Después, se marchó al campo a fin de evitar las explicaciones que su mujer le iba a pedir. Pero, comentando con su madre esta frase grávida de desgracias, Ève, muy inquieta ya por el silencio que su hermano guardaba desde hacía seis meses, tuvo tan malos presentimientos que, para disiparlos, se decidió a hacer una de esas gestiones que sólo dicta la desesperación.

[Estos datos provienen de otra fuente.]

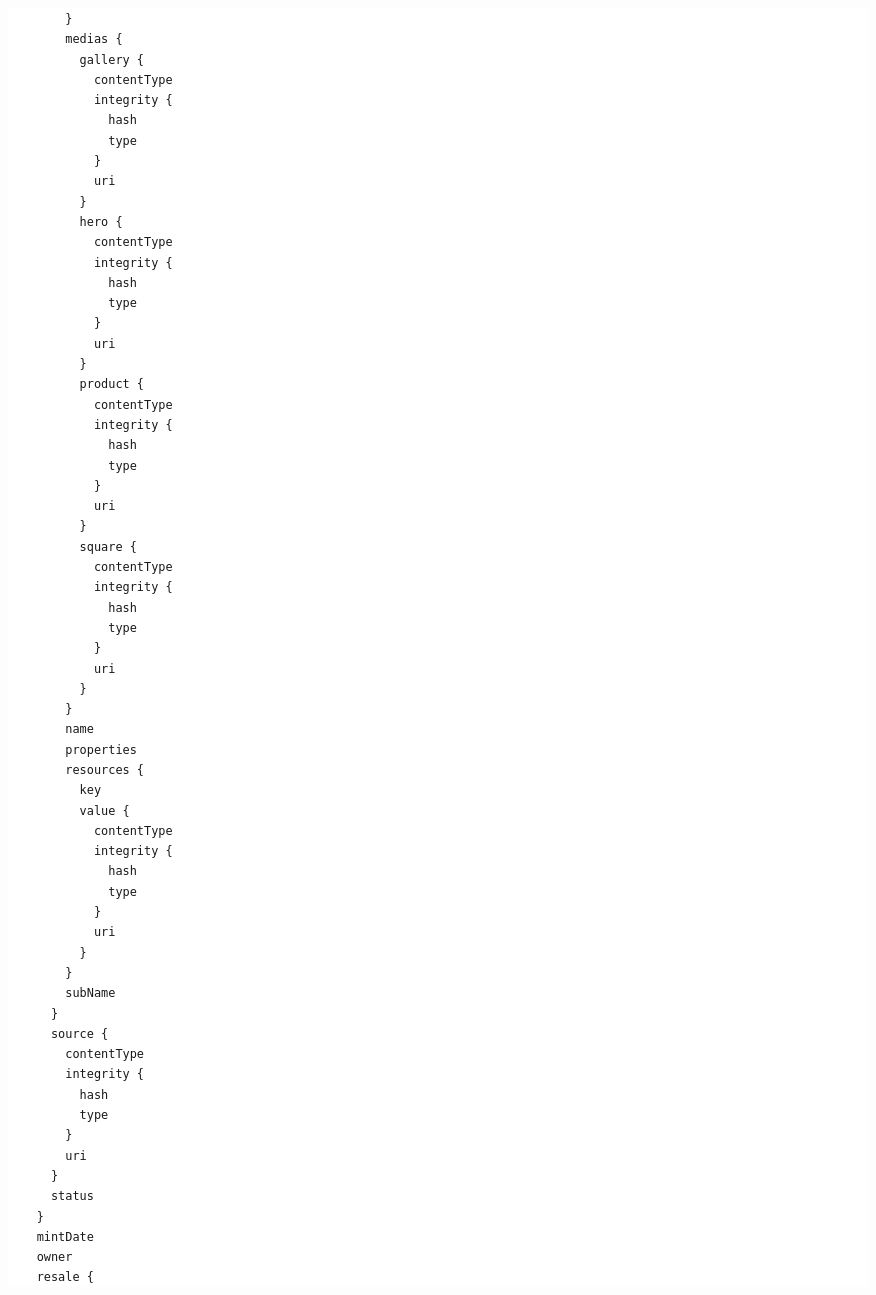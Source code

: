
 ``` js
        }
        medias {
          gallery {
            contentType
            integrity {
              hash
              type
            }
            uri
          }
          hero {
            contentType
            integrity {
              hash
              type
            }
            uri
          }
          product {
            contentType
            integrity {
              hash
              type
            }
            uri
          }
          square {
            contentType
            integrity {
              hash
              type
            }
            uri
          }
        }
        name
        properties
        resources {
          key
          value {
            contentType
            integrity {
              hash
              type
            }
            uri
          }
        }
        subName
      }
      source {
        contentType
        integrity {
          hash
          type
        }
        uri
      }
      status
    }
    mintDate
    owner
    resale {
```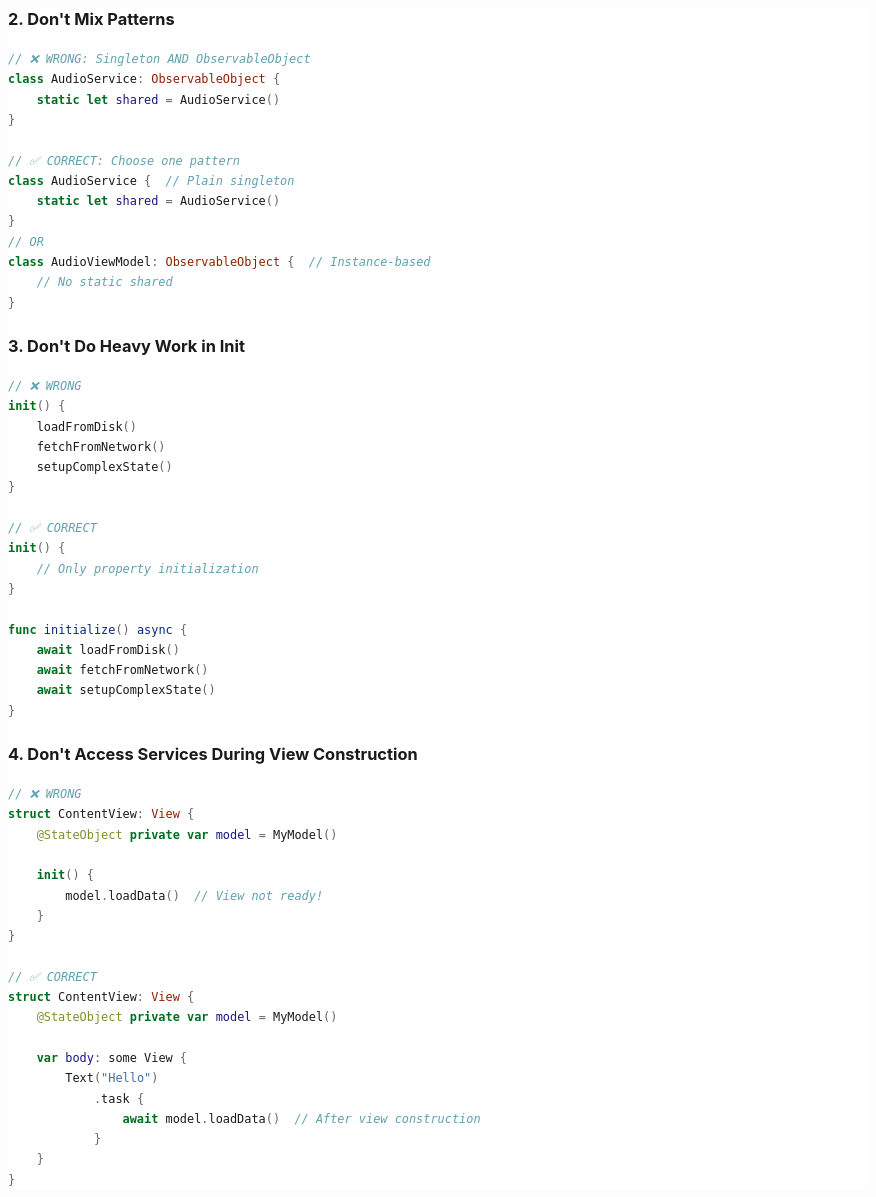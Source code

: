 ### 2. Don't Mix Patterns
```swift
// ❌ WRONG: Singleton AND ObservableObject
class AudioService: ObservableObject {
    static let shared = AudioService()
}

// ✅ CORRECT: Choose one pattern
class AudioService {  // Plain singleton
    static let shared = AudioService()
}
// OR
class AudioViewModel: ObservableObject {  // Instance-based
    // No static shared
}
```

### 3. Don't Do Heavy Work in Init
```swift
// ❌ WRONG
init() {
    loadFromDisk()
    fetchFromNetwork()
    setupComplexState()
}

// ✅ CORRECT
init() {
    // Only property initialization
}

func initialize() async {
    await loadFromDisk()
    await fetchFromNetwork()
    await setupComplexState()
}
```

### 4. Don't Access Services During View Construction
```swift
// ❌ WRONG
struct ContentView: View {
    @StateObject private var model = MyModel()
    
    init() {
        model.loadData()  // View not ready!
    }
}

// ✅ CORRECT
struct ContentView: View {
    @StateObject private var model = MyModel()
    
    var body: some View {
        Text("Hello")
            .task {
                await model.loadData()  // After view construction
            }
    }
}
```
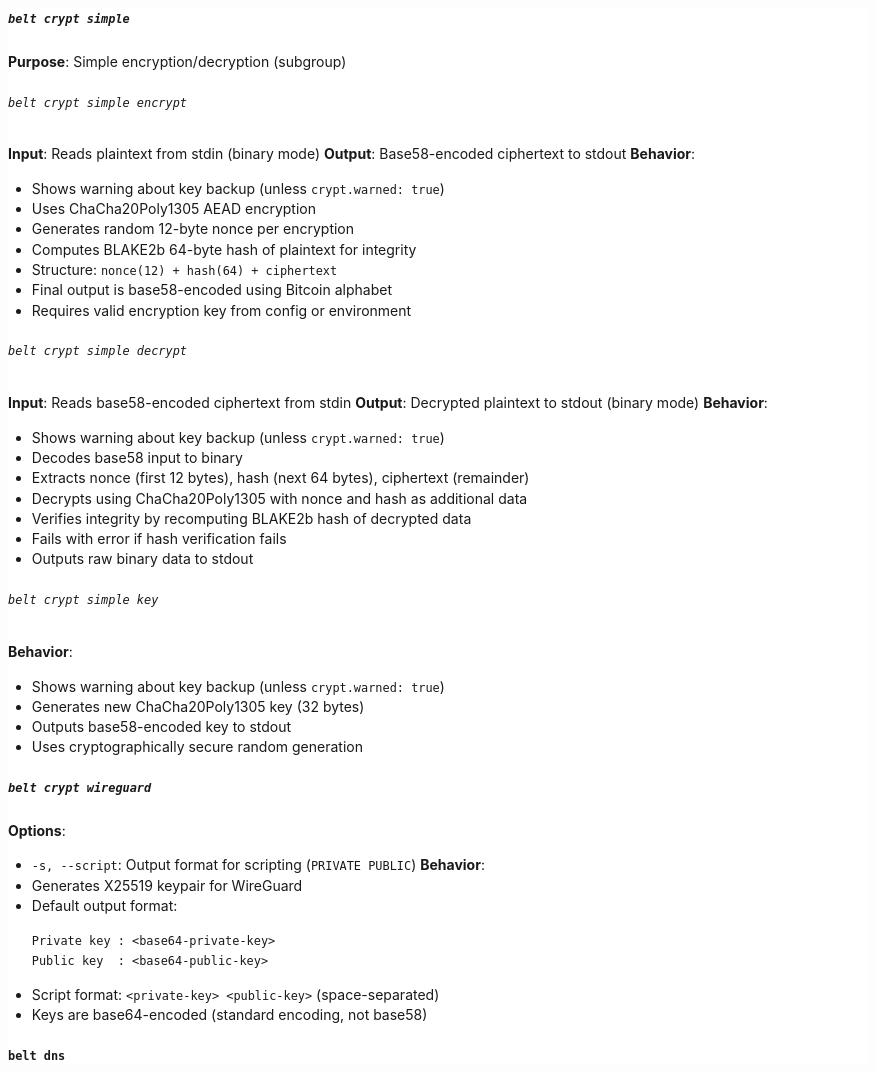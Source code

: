 ##### `belt crypt simple`

**Purpose**: Simple encryption/decryption (subgroup)

###### `belt crypt simple encrypt`

**Input**: Reads plaintext from stdin (binary mode)
**Output**: Base58-encoded ciphertext to stdout
**Behavior**:

- Shows warning about key backup (unless `crypt.warned: true`)
- Uses ChaCha20Poly1305 AEAD encryption
- Generates random 12-byte nonce per encryption
- Computes BLAKE2b 64-byte hash of plaintext for integrity
- Structure: `nonce(12) + hash(64) + ciphertext`
- Final output is base58-encoded using Bitcoin alphabet
- Requires valid encryption key from config or environment

###### `belt crypt simple decrypt`

**Input**: Reads base58-encoded ciphertext from stdin
**Output**: Decrypted plaintext to stdout (binary mode)
**Behavior**:

- Shows warning about key backup (unless `crypt.warned: true`)
- Decodes base58 input to binary
- Extracts nonce (first 12 bytes), hash (next 64 bytes), ciphertext (remainder)
- Decrypts using ChaCha20Poly1305 with nonce and hash as additional data
- Verifies integrity by recomputing BLAKE2b hash of decrypted data
- Fails with error if hash verification fails
- Outputs raw binary data to stdout

###### `belt crypt simple key`

**Behavior**:

- Shows warning about key backup (unless `crypt.warned: true`)
- Generates new ChaCha20Poly1305 key (32 bytes)
- Outputs base58-encoded key to stdout
- Uses cryptographically secure random generation

##### `belt crypt wireguard`

**Options**:

- `-s, --script`: Output format for scripting (`PRIVATE PUBLIC`)
  **Behavior**:
- Generates X25519 keypair for WireGuard
- Default output format:
  ```
  Private key : <base64-private-key>
  Public key  : <base64-public-key>
  ```
- Script format: `<private-key> <public-key>` (space-separated)
- Keys are base64-encoded (standard encoding, not base58)

#### `belt dns`
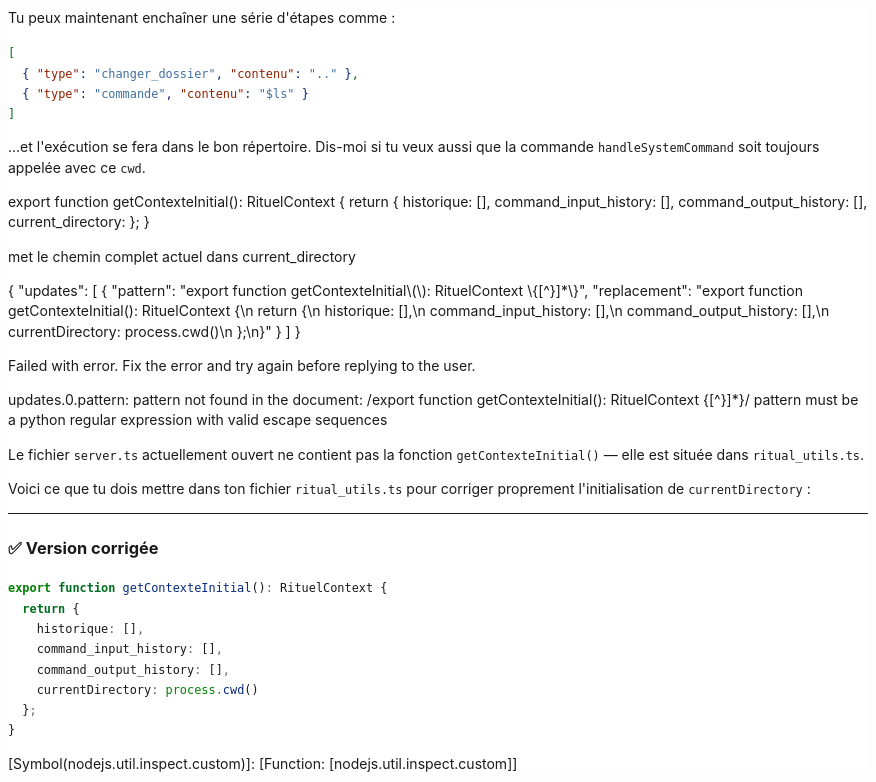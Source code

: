 Tu peux maintenant enchaîner une série d'étapes comme :

```json
[
  { "type": "changer_dossier", "contenu": ".." },
  { "type": "commande", "contenu": "$ls" }
]
```

…et l'exécution se fera dans le bon répertoire. Dis-moi si tu veux aussi que la commande `handleSystemCommand` soit toujours appelée avec ce `cwd`.

export function getContexteInitial(): RituelContext {
  return {
    historique: [],
    command_input_history: [],
    command_output_history: [],
    current_directory: 
  };
}

met le chemin complet actuel dans current_directory



{
  "updates": [
    {
      "pattern": "export function getContexteInitial\\(\\): RituelContext \\{[^}]*\\}",
      "replacement": "export function getContexteInitial(): RituelContext {\n  return {\n    historique: [],\n    command_input_history: [],\n    command_output_history: [],\n    currentDirectory: process.cwd()\n  };\n}"
    }
  ]
}

Failed with error. Fix the error and try again before replying to the user.

updates.0.pattern: pattern not found in the document: /export function getContexteInitial\(\): RituelContext \{[^}]*\}/ pattern must be a python regular expression with valid escape sequences

Le fichier `server.ts` actuellement ouvert ne contient pas la fonction `getContexteInitial()` — elle est située dans `ritual_utils.ts`.

Voici ce que tu dois mettre dans ton fichier `ritual_utils.ts` pour corriger proprement l'initialisation de `currentDirectory` :

---

### ✅ Version corrigée

```ts
export function getContexteInitial(): RituelContext {
  return {
    historique: [],
    command_input_history: [],
    command_output_history: [],
    currentDirectory: process.cwd()
  };
}
```


  [Symbol(nodejs.util.inspect.custom)]: [Function: [nodejs.util.inspect.custom]]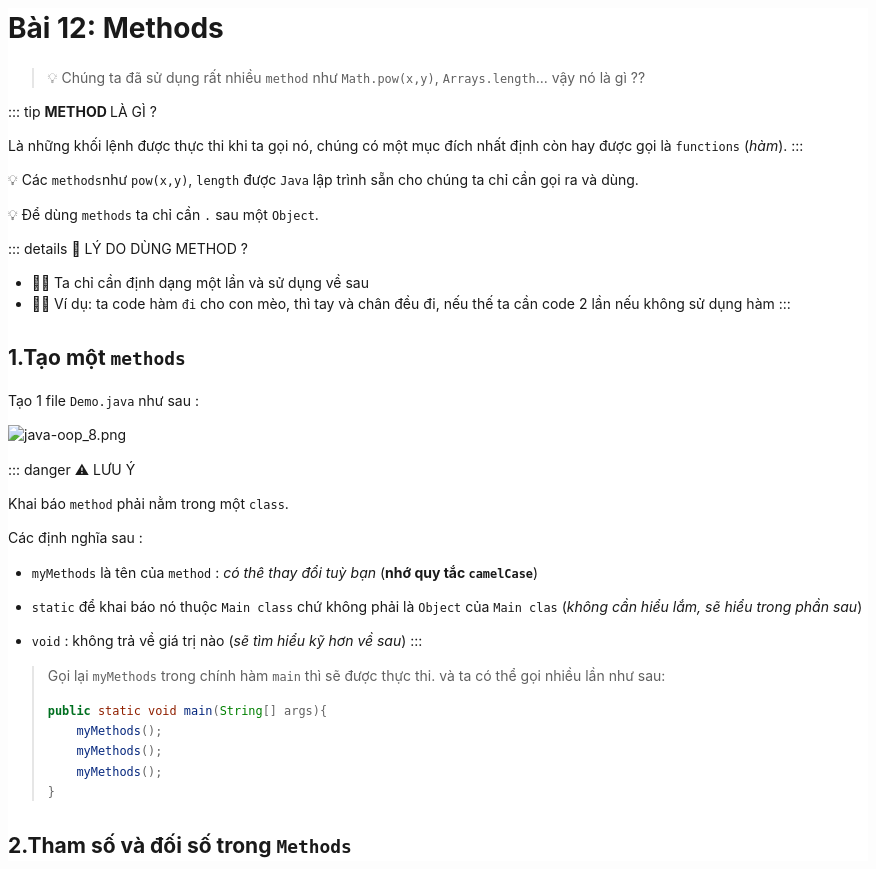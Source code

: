 # Bài 12: Methods

>  💡 Chúng ta đã sử dụng rất nhiều `method` như `Math.pow(x,y)`, `Arrays.length`... vậy nó là gì ?? 

::: tip <b>METHOD </b> LÀ GÌ ? 

Là những khối lệnh được thực thi khi ta gọi nó, chúng có một mục đích nhất định còn hay được gọi là `functions` (*hàm*).
:::

💡 Các `methods`như `pow(x,y)`, `length` được `Java` lập trình sẵn cho chúng ta chỉ cần gọi ra và dùng.

💡 Để dùng `methods` ta chỉ cần `.` sau một `Object`.

::: details 🤔 LÝ DO DÙNG METHOD ? 

- 🧚‍♂️ Ta chỉ cần định dạng một lần và sử dụng về sau
- 🧚‍♂️ Ví dụ: ta code hàm `đi` cho con mèo, thì tay và chân đều đi, nếu thế ta cần code 2 lần nếu không sử dụng hàm
:::

## 1.Tạo một `methods`

Tạo 1 file `Demo.java` như sau : 

<img title="" src="https://raw.githubusercontent.com/Zenfection/Image/master/2021/02/01-11-04-22-java-oop_8.png" alt="java-oop_8.png" width="515">

::: danger ⚠️ LƯU Ý

Khai báo `method` phải nằm trong một `class`.

Các định nghĩa sau : 

- `myMethods` là tên của `method` : *có thê thay đổi tuỳ bạn* (**nhớ quy tắc `camelCase`**)

- `static` để khai báo nó thuộc `Main class` chứ không phải là `Object` của `Main clas` (*không cần hiểu lắm, sẽ hiểu trong phần sau*)

- `void` : không trả về giá trị nào (*sẽ tìm hiểu kỹ hơn về sau*)
:::

> Gọi lại `myMethods` trong chính hàm `main` thì sẽ được thực thi. và ta có thể gọi nhiều lần như sau: 
> 
> ```java
> public static void main(String[] args){
>     myMethods();
>     myMethods();
>     myMethods();
> }
> ```

## 2.Tham số và đối số trong `Methods`
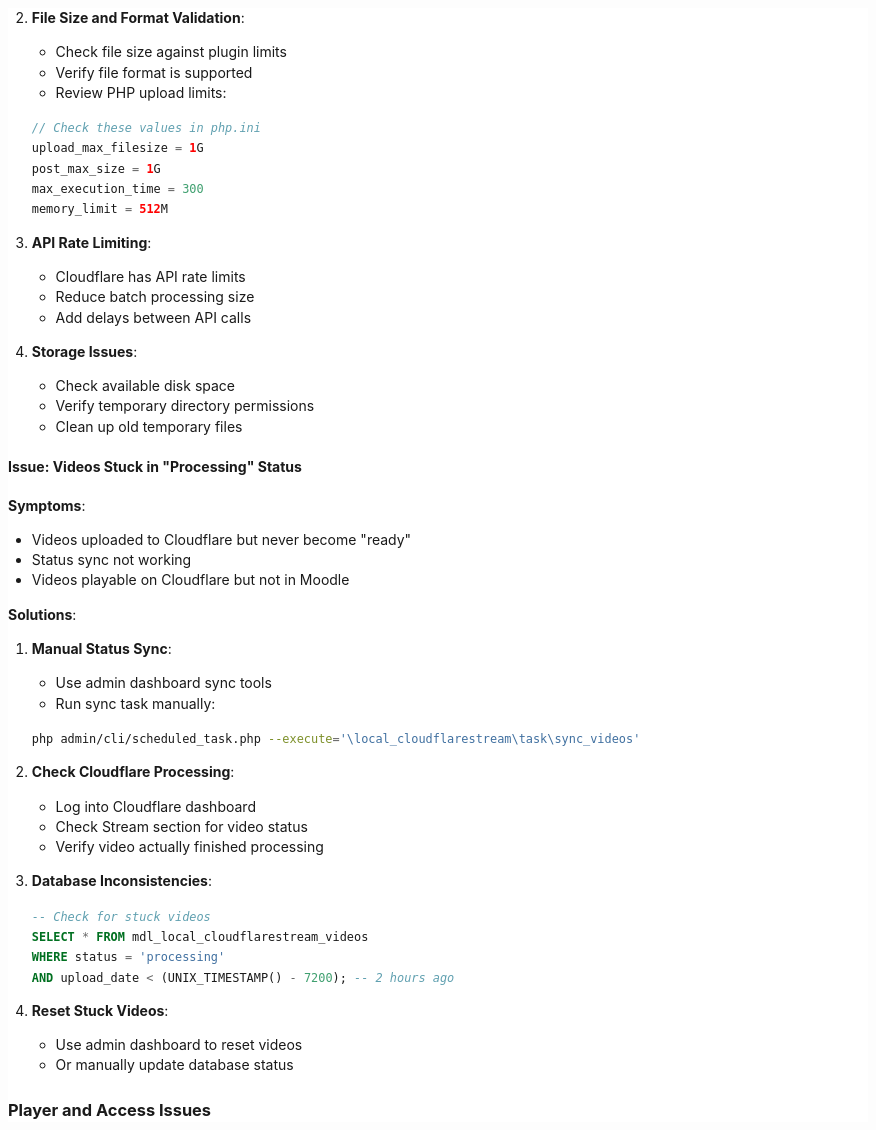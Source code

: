 2. **File Size and Format Validation**:
   - Check file size against plugin limits
   - Verify file format is supported
   - Review PHP upload limits:
   ```php
   // Check these values in php.ini
   upload_max_filesize = 1G
   post_max_size = 1G
   max_execution_time = 300
   memory_limit = 512M
   ```

3. **API Rate Limiting**:
   - Cloudflare has API rate limits
   - Reduce batch processing size
   - Add delays between API calls

4. **Storage Issues**:
   - Check available disk space
   - Verify temporary directory permissions
   - Clean up old temporary files

#### Issue: Videos Stuck in "Processing" Status
**Symptoms**:
- Videos uploaded to Cloudflare but never become "ready"
- Status sync not working
- Videos playable on Cloudflare but not in Moodle

**Solutions**:
1. **Manual Status Sync**:
   - Use admin dashboard sync tools
   - Run sync task manually:
   ```bash
   php admin/cli/scheduled_task.php --execute='\local_cloudflarestream\task\sync_videos'
   ```

2. **Check Cloudflare Processing**:
   - Log into Cloudflare dashboard
   - Check Stream section for video status
   - Verify video actually finished processing

3. **Database Inconsistencies**:
   ```sql
   -- Check for stuck videos
   SELECT * FROM mdl_local_cloudflarestream_videos 
   WHERE status = 'processing' 
   AND upload_date < (UNIX_TIMESTAMP() - 7200); -- 2 hours ago
   ```

4. **Reset Stuck Videos**:
   - Use admin dashboard to reset videos
   - Or manually update database status

### Player and Access Issues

El señor de Rastignac, hijo, fue a pasar unos días con su familia, y habló de Lucien en términos demasiado malos para que estas noticias de París, pasando de boca en boca, no hubiesen llegado a los oídos de la madre y la hermana del periodista. Ève fue a casa de la señora de Rastignac a la que hizo partícipe de todos sus temores, y solicitó el favor de una entrevista con su hijo, preguntándole la verdad sobre la situación de Lucien en París. En un instante, Ève se enteró de las relaciones de Lucien con Coralie, de su duelo con Michel Chrestien, causado por la traición a D'Arthez, y, en una palabra, todas las circunstancias de la vida de Lucien, envenenadas por un dandy ingenioso que supo dar a su odio y a su envidia las formas de la compasión, la forma amistosa del patriotismo alarmado acerca del porvenir de un gran hombre, y los colores de una sincera admiración por el talento de un hijo de Angulema, comprometido de forma tan cruel. Habló de los errores que Lucien había cometido y que acababan de costarle la protección de los más altos personajes y la pérdida de un edicto en el que le conferían las armas y el nombre de Rubempré.